== Data in this exercise ==
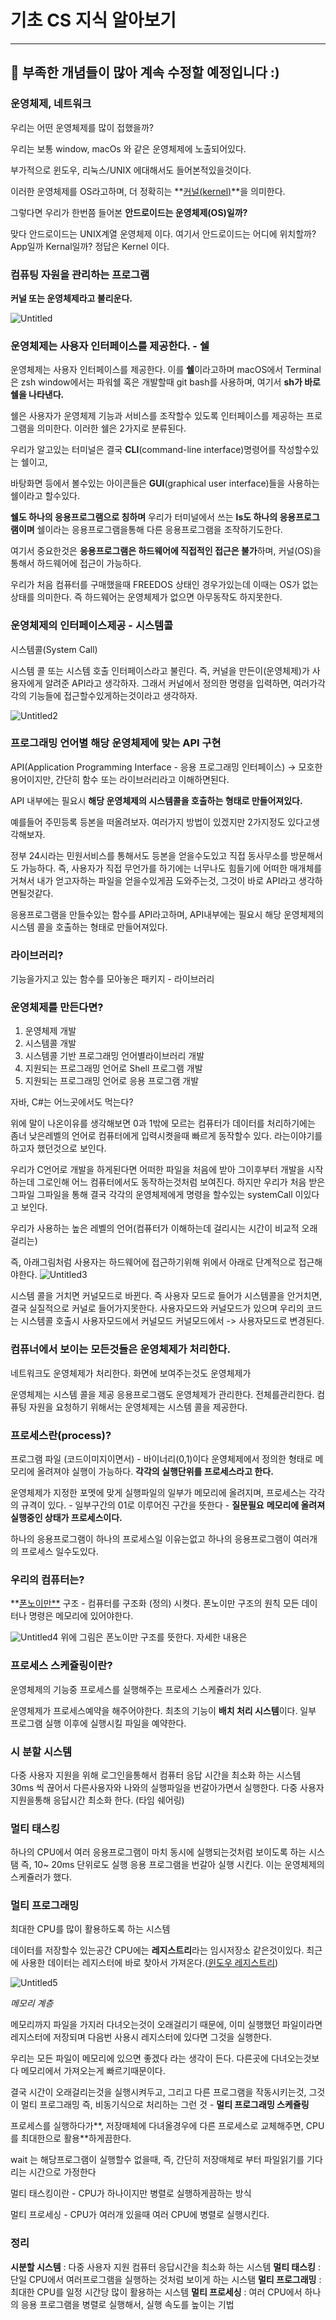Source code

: # 기초 CS 지식 알아보기

---

## 🌱 부족한 개념들이 많아 계속 수정할 예정입니다 :)

### 운영체제, 네트워크

우리는 어떤 운영체제를 많이 접했을까?

우리는 보통 window, macOs 와 같은 운영체제에 노출되어있다.

부가적으로 윈도우, 리눅스/UNIX 에대해서도 들어본적있을것이다.

이러한 운영체제를 OS라고하며, 더 정확히는 **[커널(kernel)](<https://ko.wikipedia.org/wiki/%EC%BB%A4%EB%84%90_(%EC%BB%B4%ED%93%A8%ED%8C%85)>)**을 의미한다.

그렇다면 우리가 한번쯤 들어본 **안드로이드는 운영체제(OS)일까?**

맞다 안드로이드는 UNIX계열 운영체제 이다. 여기서 안드로이드는 어디에 위치할까? App일까 Kernal일까? 정답은 Kernel 이다.

### 컴퓨팅 자원을 관리하는 프로그램

**커널 또는 운영체제라고 불리운다.**

![Untitled](https://user-images.githubusercontent.com/66991380/103287086-f7b45200-4a24-11eb-90a2-f633e2431b79.png)

### 운영체제는 사용자 인터페이스를 제공한다. - 쉘

운영체제는 사용자 인터페이스를 제공한다. 이를 **쉘**이라고하며 macOS에서 Terminal은 zsh window에서는 파워쉘 혹은 개발할때 git bash를 사용하며, 여기서 **sh가 바로 쉘을 나타낸다.**

쉘은 사용자가 운영체제 기능과 서비스를 조작할수 있도록 인터페이스를 제공하는 프로그램을 의미한다. 이러한 쉘은 2가지로 분류된다.

우리가 알고있는 터미널은 결국 **CLI**(command-line interface)명령어를 작성할수있는 쉘이고,

바탕화면 등에서 볼수있는 아이콘들은 **GUI**(graphical user interface)들을 사용하는 쉘이라고 할수있다.

**쉘도 하나의 응용프로그램으로 칭하며** 우리가 터미널에서 쓰는 **ls도 하나의 응용프로그램이며** 쉘이라는 응용프로그램을통해 다른 응용프로그램을 조작하기도한다.

여기서 중요한것은 **응용프로그램은 하드웨어에 직접적인 접근은 불가**하며, 커널(OS)을통해서 하드웨어에 접근이 가능하다.

우리가 처음 컴퓨터를 구매했을때 FREEDOS 상태인 경우가있는데 이때는 OS가 없는 상태를 의미한다. 즉 하드웨어는 운영체제가 없으면 아무동작도 하지못한다.

### 운영체제의 인터페이스제공 - 시스템콜

시스템콜(System Call)

시스템 콜 또는 시스템 호출 인터페이스라고 불린다.
즉, 커널을 만든이(운영체제)가 사용자에게 알려준 API라고 생각하자. 그래서 커널에서 정의한 명령을 입력하면, 여러가각각의 기능들에 접근할수있게하는것이라고 생각하자.

![Untitled2](https://user-images.githubusercontent.com/66991380/103287089-f8e57f00-4a24-11eb-9f5e-7df2a759d6e5.jpg)

### 프로그래밍 언어별 해당 운영체제에 맞는 API 구현

API(Application Programming Interface - 응용 프로그래밍 인터페이스) -> 모호한 용어이지만, 간단히 함수 또는 라이브러리라고 이해하면된다.

API 내부에는 필요시 **해당 운영체제의 시스템콜을 호출하는 형태로 만들어져있다.**

예를들어 주민등록 등본을 떠올려보자. 여러가지 방법이 있겠지만 2가지정도 있다고생각해보자.

정부 24시라는 민원서비스를 통해서도 등본을 얻을수도있고 직접 동사무소를 방문해서도 가능하다.
즉, 사용자가 직접 무언가를 하기에는 너무나도 힘들기에 어떠한 매개체를 거쳐서 내가 얻고자하는 파일을 얻을수있게끔 도와주는것, 그것이 바로 API라고 생각하면될것같다.

응용프로그램을 만들수있는 함수를 API라고하며, API내부에는 필요시 해당 운영체제의 시스템 콜을 호출하는 형태로 만들어져있다.

### 라이브러리?

기능을가지고 있는 함수를 모아놓은 패키지 - 라이브러리

### 운영체제를 만든다면?

1. 운영체제 개발
2. 시스템콜 개발
3. 시스템콜 기반 프로그래밍 언어별라이브러리 개발
4. 지원되는 프로그래밍 언어로 Shell 프로그램 개발
5. 지원되는 프로그래밍 언어로 응용 프로그램 개발

자바, C#는 어느곳에서도 먹는다?

위에 말이 나온이유를 생각해보면 0과 1밖에 모르는 컴퓨터가 데이터를 처리하기에는 좀너 낮은레벨의 언어로 컴퓨터에게 입력시켯을때 빠르게 동작할수 있다. 라는이야기를 하고자 했던것으로 보인다.

우리가 C언어로 개발을 하게된다면 어떠한 파일을 처음에 받아 그이후부터 개발을 시작하는데 그로인해 어느 컴퓨터에서도 동작하는것처럼 보여진다. 하지만 우리가 처음 받은 그파일 그파일을 통해 결국 각각의 운영체제에게 명령을 할수있는 systemCall 이있다고 보인다.

우리가 사용하는 높은 레벨의 언어(컴퓨터가 이해하는데 걸리시는 시간이 비교적 오래걸리는)

즉, 아래그림처럼 사용자는 하드웨어에 접근하기위해 위에서 아래로 단계적으로 접근해야한다.
![Untitled3](https://user-images.githubusercontent.com/66991380/103287090-f97e1580-4a24-11eb-9d1f-2f79f8dc4c3e.jpg)

시스템 콜을 거치면 커널모드로 바뀐다.
즉 사용자 모드로 들어가 시스템콜을 안거치면, 결국 실질적으로 커널로 들어가지못한다.
사용자모드와 커널모드가 있으며 우리의 코드는 시스템콜 호출시 사용자모드에서 커널모드 커널모드에서 -> 사용자모드로 변경된다.

### 컴퓨너에서 보이는 모든것들은 운영체제가 처리한다.

네트워크도 운영체제가 처리한다.
화면에 보여주는것도 운영체제가

운영체제는 시스템 콜을 제공
응용프로그램도 운영체제가 관리한다. 전체를관리한다.
컴퓨팅 자원을 요청하기 위해서는 운영체제는 시스템 콜을 제공한다.

### 프로세스란(process)?

프로그램 파일 (코드이미지이면서) - 바이너리(0,1)이다
운영체제에서 정의한 형태로 메모리에 올려져야 실행이 가능하다.
**각각의 실행단위를 프로세스라고 한다.**

운영체제가 지정한 포멧에 맞게 실행파일의 일부가 메모리에 올려지며, 프로세스는 각각의 규격이 있다. - 일부구간의 01로 이루어진 구간을 뜻한다 - **질문필요**
**메모리에 올려져 실행중인 상태가 프로세스이다.**

하나의 응용프로그램이 하나의 프로세스일 이유는없고
하나의 응용프로그램이 여러개의 프로세스 일수도있다.

### 우리의 컴퓨터는?

**[폰노이만**](https://ko.wikipedia.org/wiki/%EC%A1%B4_%ED%8F%B0_%EB%85%B8%EC%9D%B4%EB%A7%8C) 구조 - 컴퓨터를 구조화 (정의) 시켯다.
폰노이만 구조의 원칙
모든 데이터나 명령은 메모리에 있어야한다.

![Untitled4](https://user-images.githubusercontent.com/66991380/103287092-f97e1580-4a24-11eb-9fc4-f45c59bbdcf0.jpg)
위에 그림은 폰노이만 구조를 뜻한다. 자세한 내용은

### 프로세스 스케쥴링이란?

운영체제의 기능중 프로세스를 실행해주는 프로세스 스케쥴러가 있다.

운영체제가 프로세스예약을 해주어야한다.
최초의 기능이 **배치 처리 시스템**이다. 일부 프로그램 실행 이후에 실행시킬 파일을 예약한다.

### 시 분할 시스템

다중 사용자 지원을 위해 로그인을통해서 컴퓨터 응답 시간을 최소화 하는 시스템
30ms 씩 끊어서 다른사용자와 나와의 실행파일을 번갈아가면서 실행한다.
다중 사용자 지원을통해 응답시간 최소화 한다. (타임 쉐어링)

### 멀티 태스킹

하나의 CPU에서 여러 응용프로그램이 마치 동시에 실행되는것처럼 보이도록 하는 시스탬
즉, 10~ 20ms 단위로도 실행 응용 프로그램을 번갈아 실행 시킨다.
이는 운영체제의 스케쥴러가 했다.

### 멀티 프로그래밍

최대한 CPU를 많이 활용하도록 하는 시스템

데이터를 저장할수 있는공간
CPU에는 **레지스트리**라는 임시저장소 같은것이있다.
최근에 사용한 데이터는 레지스터에 바로 찾아서 가져온다.([윈도우 레지스트리](https://ko.wikipedia.org/wiki/%EC%9C%88%EB%8F%84%EC%9A%B0_%EB%A0%88%EC%A7%80%EC%8A%A4%ED%8A%B8%EB%A6%AC))

![Untitled5](https://user-images.githubusercontent.com/66991380/103287093-fa16ac00-4a24-11eb-8816-34870a0e1f99.jpg)

_메모리 계층_

메모리까지 파일을 가지러 다녀오는것이 오래걸리기 때문에, 이미 실행했던 파일이라면 레지스터에 저장되며 다음번 사용시 레지스터에 있다면 그것을 실행한다.

우리는 모든 파일이 메모리에 있으면 좋겠다 라는 생각이 든다. 다른곳에 다녀오는것보다 메모리에서 가져오는게 빠르기때문이다.

결국 시간이 오래걸리는것을 실행시켜두고, 그리고 다른 프로그램을 작동시키는것, 그것이 멀티 프로그래밍 즉, 비동기식으로 처리하는 그런 것 - **멀티 프로그래밍 스케쥴링**

프로세스를 실행하다가**, 저장매체에 다녀올경우에 다른 프로세스로 교체해주면, CPU를 최대한으로 활용**하게끔한다.

wait 는 해당프로그램이 실행할수 없을때, 즉, 간단히 저장매체로 부터 파일읽기를 기다리는 시간으로 가정한다

멀티 태스킹이란 - CPU가 하나이지만 병렬로 실행하게끔하는 방식

멀티 프로세싱 - CPU가 여러개 있을때 여러 CPU에 병렬로 실행시킨다.

### 정리

**시분할 시스템** : 다중 사용자 지원 컴퓨터 응답시간을 최소화 하는 시스템
**멀티 태스킹** : 단일 CPU에서 여러프로그램을 실행하는 것처럼 보이게 하는 시스탬
**멀티 프로그래밍** : 최대한 CPU를 일정 시간당 많이 활용하는 시스템
**멀티 프로세싱** : 여러 CPU에서 하나의 응용 프로그램을 병렬로 실행해서, 실행 속도를 높이는 기법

== Task item ==
Among the records above, a stretch begins at the line containing "### 컴퓨팅 자원을 관리하는 프로그램" and ends at the line containing "### 프로그래밍 언어별 해당 운영체제에 맞는 API 구현". Restate that stretch word for word, and nothing else.

== Result ==
### 컴퓨팅 자원을 관리하는 프로그램

**커널 또는 운영체제라고 불리운다.**

![Untitled](https://user-images.githubusercontent.com/66991380/103287086-f7b45200-4a24-11eb-90a2-f633e2431b79.png)

### 운영체제는 사용자 인터페이스를 제공한다. - 쉘

운영체제는 사용자 인터페이스를 제공한다. 이를 **쉘**이라고하며 macOS에서 Terminal은 zsh window에서는 파워쉘 혹은 개발할때 git bash를 사용하며, 여기서 **sh가 바로 쉘을 나타낸다.**

쉘은 사용자가 운영체제 기능과 서비스를 조작할수 있도록 인터페이스를 제공하는 프로그램을 의미한다. 이러한 쉘은 2가지로 분류된다.

우리가 알고있는 터미널은 결국 **CLI**(command-line interface)명령어를 작성할수있는 쉘이고,

바탕화면 등에서 볼수있는 아이콘들은 **GUI**(graphical user interface)들을 사용하는 쉘이라고 할수있다.

**쉘도 하나의 응용프로그램으로 칭하며** 우리가 터미널에서 쓰는 **ls도 하나의 응용프로그램이며** 쉘이라는 응용프로그램을통해 다른 응용프로그램을 조작하기도한다.

여기서 중요한것은 **응용프로그램은 하드웨어에 직접적인 접근은 불가**하며, 커널(OS)을통해서 하드웨어에 접근이 가능하다.

우리가 처음 컴퓨터를 구매했을때 FREEDOS 상태인 경우가있는데 이때는 OS가 없는 상태를 의미한다. 즉 하드웨어는 운영체제가 없으면 아무동작도 하지못한다.

### 운영체제의 인터페이스제공 - 시스템콜

시스템콜(System Call)

시스템 콜 또는 시스템 호출 인터페이스라고 불린다.
즉, 커널을 만든이(운영체제)가 사용자에게 알려준 API라고 생각하자. 그래서 커널에서 정의한 명령을 입력하면, 여러가각각의 기능들에 접근할수있게하는것이라고 생각하자.

![Untitled2](https://user-images.githubusercontent.com/66991380/103287089-f8e57f00-4a24-11eb-9f5e-7df2a759d6e5.jpg)

### 프로그래밍 언어별 해당 운영체제에 맞는 API 구현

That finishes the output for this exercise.